Placed in the middle of South East Asia, located on one of the busiest shipping routes in the world, Singapore is a large diamond shaped island with around fifty smaller inlets. A vibrant city-state in which one in six households occupy a millionaire, Singapore shows that business is big and growth is unlikely to slow down. Once a colonial outpost of Britain utilised for both the India-China and the entrepôt trade in South East Asia, Singapore embarked on a modernisation programme in the late 1960’s focussing on establishing manufacturing, public housing and education.
With it being one of only nine countries accredited an AAA rating from all major financial creditors; Singapore is the jewel in the global crown of commerce. It’s regarded as a very sound investment location and was named as the easiest place to start, run and do business by the World Bank in 2007.
A safe investment
So far, so good, you say? Indeed it seems that way. With its import rates of goods and services expected to rise to 7.4% by 2016 (from 3.2% in 2012) and steady growth of around a healthy 5%, there has never been a better time to invest into the country. Take Milind Soman, CEO of Lumiere Business Solutions Pte Ltd, a marketing research and consulting firm that works with clients providing marketing research solutions, who decided to set up a South East Asia division in Singapore in 2012. He says”[Singapore] itself serves as one of the safest economies to set up a business” with him commenting on ‘advanced infrastructures for businesses, liberalised trade and investment and a strategic location to all emerging markets’ as the main reasons for choosing to locate there.

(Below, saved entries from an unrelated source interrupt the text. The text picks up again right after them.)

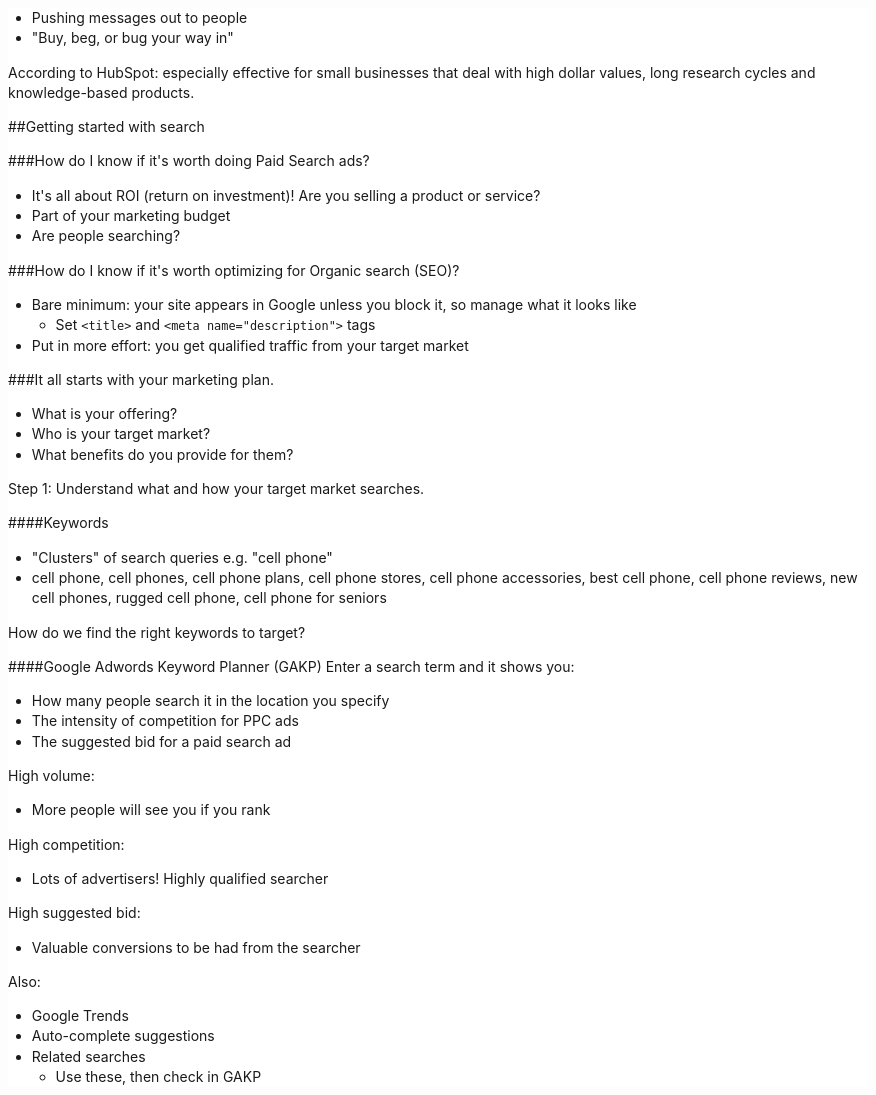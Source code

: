 - Pushing messages out to people
- "Buy, beg, or bug your way in"

According to HubSpot: especially effective for small businesses that deal with high dollar values, long research cycles and knowledge-based products.

	
##Getting started with search
	
###How do I know if it's worth doing Paid Search ads?

- It's all about ROI (return on investment)! Are you selling a product or service?
- Part of your marketing budget
- Are people searching?

###How do I know if it's worth optimizing for Organic search (SEO)?

- Bare minimum: your site appears in Google unless you block it, so manage what it looks like
	- Set `<title>` and `<meta name="description">` tags
- Put in more effort: you get qualified traffic from your target market


###It all starts with your marketing plan.

- What is your offering?
- Who is your target market?
- What benefits do you provide for them?

Step 1: Understand what and how your target market searches.

####Keywords

- "Clusters" of search queries
e.g. "cell phone"
- cell phone, cell phones, cell phone plans, cell phone stores, cell phone accessories, best cell phone, cell phone reviews, new cell phones, rugged cell phone, cell phone for seniors

How do we find the right keywords to target?

####Google Adwords Keyword Planner (GAKP)
Enter a search term and it shows you:

- How many people search it in the location you specify
- The intensity of competition for PPC ads
- The suggested bid for a paid search ad
	
High volume: 

- More people will see you if you rank

High competition:

- Lots of advertisers! Highly qualified searcher

High suggested bid:

- Valuable conversions to be had from the searcher

Also:

- Google Trends
- Auto-complete suggestions
- Related searches
	- Use these, then check in GAKP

Links between the UK and Singapore
The DIT supports investment into Singapore too, promoting UK businesses to make the leap and invest into the country, either through FDI, exporting or using Singapore as a processing hub to export elsewhere. On the 15th April the DIT held a regional hub event in Manchester to advertise the benefits of setting up in the state, to would-be exporters and foreign direct investors.
The event showcased the wealth of opportunities associated with doing business in Singapore and the ASEAN (Association of South East Asian Nations) region, including talks from guest speakers from the head of Foreign Direct Investment Advisory South East Asia – United Overseas Bank, Cheo Yong Sai and representatives from global giants such as Santander UK and Mazars.
The event was set up to help exporters understand the market of Singapore before entering, offering expert advice to firms thinking of growing in the Singapore area. As with all international trade, utilising experts in their respective fields is crucial. Talk to us about the language and cultural aspects of doing business in Singapore.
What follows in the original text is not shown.